**Exercise aim**. Look through the data below and extract, unchanged, the lines from the one that contains "图5.2 会员子系统结构图" to the one that contains "[数据库设计](http:/", both included.

Pictures paired with source code:
- Opening Delimiter -
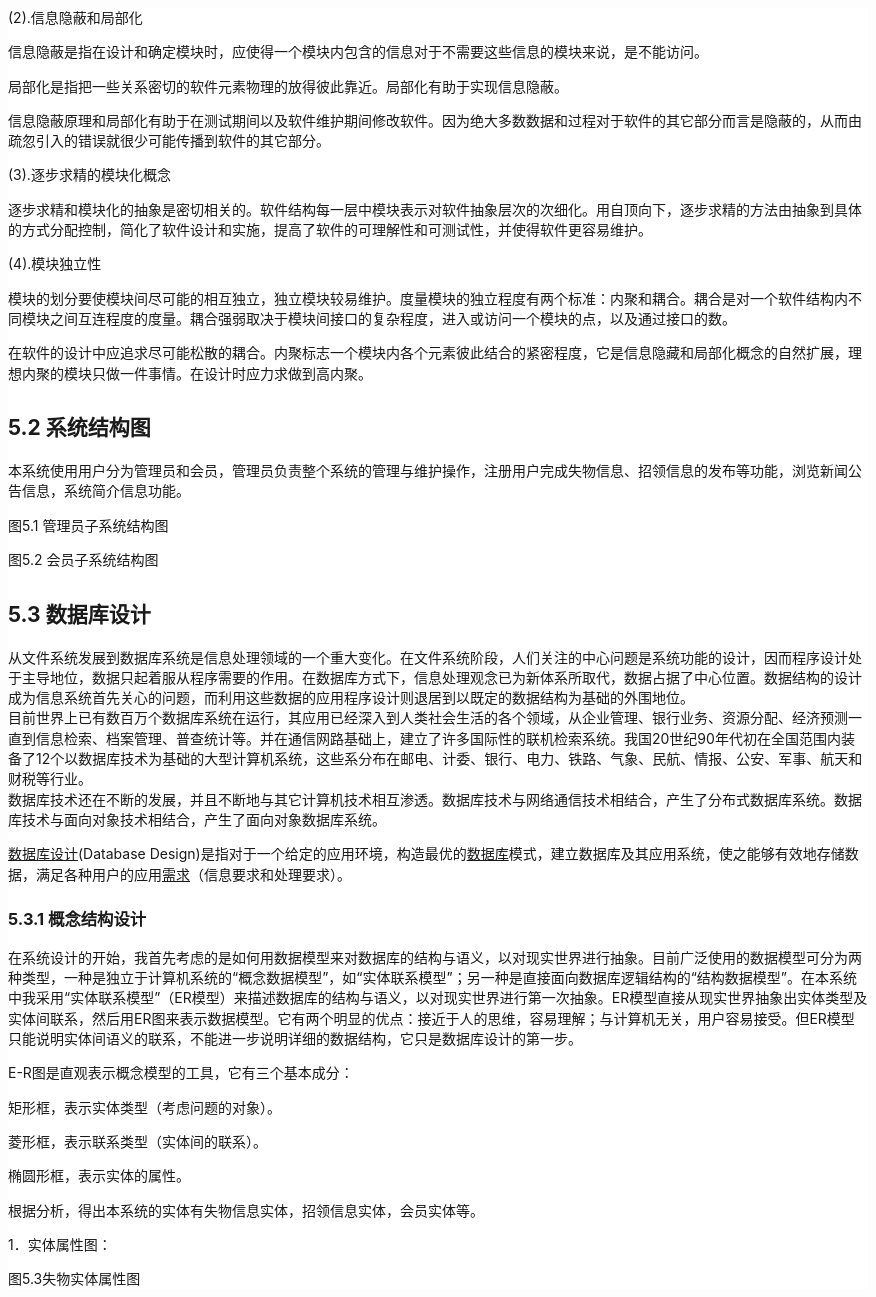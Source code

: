 (2).信息隐蔽和局部化

信息隐蔽是指在设计和确定模块时，应使得一个模块内包含的信息对于不需要这些信息的模块来说，是不能访问。

局部化是指把一些关系密切的软件元素物理的放得彼此靠近。局部化有助于实现信息隐蔽。

信息隐蔽原理和局部化有助于在测试期间以及软件维护期间修改软件。因为绝大多数数据和过程对于软件的其它部分而言是隐蔽的，从而由疏忽引入的错误就很少可能传播到软件的其它部分。

(3).逐步求精的模块化概念

逐步求精和模块化的抽象是密切相关的。软件结构每一层中模块表示对软件抽象层次的次细化。用自顶向下，逐步求精的方法由抽象到具体的方式分配控制，简化了软件设计和实施，提高了软件的可理解性和可测试性，并使得软件更容易维护。

(4).模块独立性

模块的划分要使模块间尽可能的相互独立，独立模块较易维护。度量模块的独立程度有两个标准：内聚和耦合。耦合是对一个软件结构内不同模块之间互连程度的度量。耦合强弱取决于模块间接口的复杂程度，进入或访问一个模块的点，以及通过接口的数。

在软件的设计中应追求尽可能松散的耦合。内聚标志一个模块内各个元素彼此结合的紧密程度，它是信息隐藏和局部化概念的自然扩展，理想内聚的模块只做一件事情。在设计时应力求做到高内聚。

5.2 系统结构图
--------------

本系统使用用户分为管理员和会员，管理员负责整个系统的管理与维护操作，注册用户完成失物信息、招领信息的发布等功能，浏览新闻公告信息，系统简介信息功能。

图5.1 管理员子系统结构图

图5.2 会员子系统结构图

5.3 数据库设计
--------------

从文件系统发展到数据库系统是信息处理领域的一个重大变化。在文件系统阶段，人们关注的中心问题是系统功能的设计，因而程序设计处于主导地位，数据只起着服从程序需要的作用。在数据库方式下，信息处理观念已为新体系所取代，数据占据了中心位置。数据结构的设计成为信息系统首先关心的问题，而利用这些数据的应用程序设计则退居到以既定的数据结构为基础的外围地位。  
目前世界上已有数百万个数据库系统在运行，其应用已经深入到人类社会生活的各个领域，从企业管理、银行业务、资源分配、经济预测一直到信息检索、档案管理、普查统计等。并在通信网路基础上，建立了许多国际性的联机检索系统。我国20世纪90年代初在全国范围内装备了12个以数据库技术为基础的大型计算机系统，这些系分布在邮电、计委、银行、电力、铁路、气象、民航、情报、公安、军事、航天和财税等行业。  
数据库技术还在不断的发展，并且不断地与其它计算机技术相互渗透。数据库技术与网络通信技术相结合，产生了分布式数据库系统。数据库技术与面向对象技术相结合，产生了面向对象数据库系统。

[数据库设计](http://www.itisedu.com/phrase/200603011123415.html)(Database
Design)是指对于一个给定的应用环境，构造最优的[数据库](http://www.itisedu.com/phrase/200602271218062.html)模式，建立数据库及其应用系统，使之能够有效地存储数据，满足各种用户的应用[需求](http://www.itisedu.com/phrase/200603101518295.html)（信息要求和处理要求）。

### 5.3.1 概念结构设计

在系统设计的开始，我首先考虑的是如何用数据模型来对数据库的结构与语义，以对现实世界进行抽象。目前广泛使用的数据模型可分为两种类型，一种是独立于计算机系统的“概念数据模型”，如“实体联系模型”；另一种是直接面向数据库逻辑结构的“结构数据模型”。在本系统中我采用“实体联系模型”（ER模型）来描述数据库的结构与语义，以对现实世界进行第一次抽象。ER模型直接从现实世界抽象出实体类型及实体间联系，然后用ER图来表示数据模型。它有两个明显的优点：接近于人的思维，容易理解；与计算机无关，用户容易接受。但ER模型只能说明实体间语义的联系，不能进一步说明详细的数据结构，它只是数据库设计的第一步。

E-R图是直观表示概念模型的工具，它有三个基本成分：

矩形框，表示实体类型（考虑问题的对象）。

菱形框，表示联系类型（实体间的联系）。

椭圆形框，表示实体的属性。

根据分析，得出本系统的实体有失物信息实体，招领信息实体，会员实体等。

1．实体属性图：

图5.3失物实体属性图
- Closing Delimiter -
**Result of the task**.
图5.2 会员子系统结构图

5.3 数据库设计
--------------

从文件系统发展到数据库系统是信息处理领域的一个重大变化。在文件系统阶段，人们关注的中心问题是系统功能的设计，因而程序设计处于主导地位，数据只起着服从程序需要的作用。在数据库方式下，信息处理观念已为新体系所取代，数据占据了中心位置。数据结构的设计成为信息系统首先关心的问题，而利用这些数据的应用程序设计则退居到以既定的数据结构为基础的外围地位。  
目前世界上已有数百万个数据库系统在运行，其应用已经深入到人类社会生活的各个领域，从企业管理、银行业务、资源分配、经济预测一直到信息检索、档案管理、普查统计等。并在通信网路基础上，建立了许多国际性的联机检索系统。我国20世纪90年代初在全国范围内装备了12个以数据库技术为基础的大型计算机系统，这些系分布在邮电、计委、银行、电力、铁路、气象、民航、情报、公安、军事、航天和财税等行业。  
数据库技术还在不断的发展，并且不断地与其它计算机技术相互渗透。数据库技术与网络通信技术相结合，产生了分布式数据库系统。数据库技术与面向对象技术相结合，产生了面向对象数据库系统。

[数据库设计](http://www.itisedu.com/phrase/200603011123415.html)(Database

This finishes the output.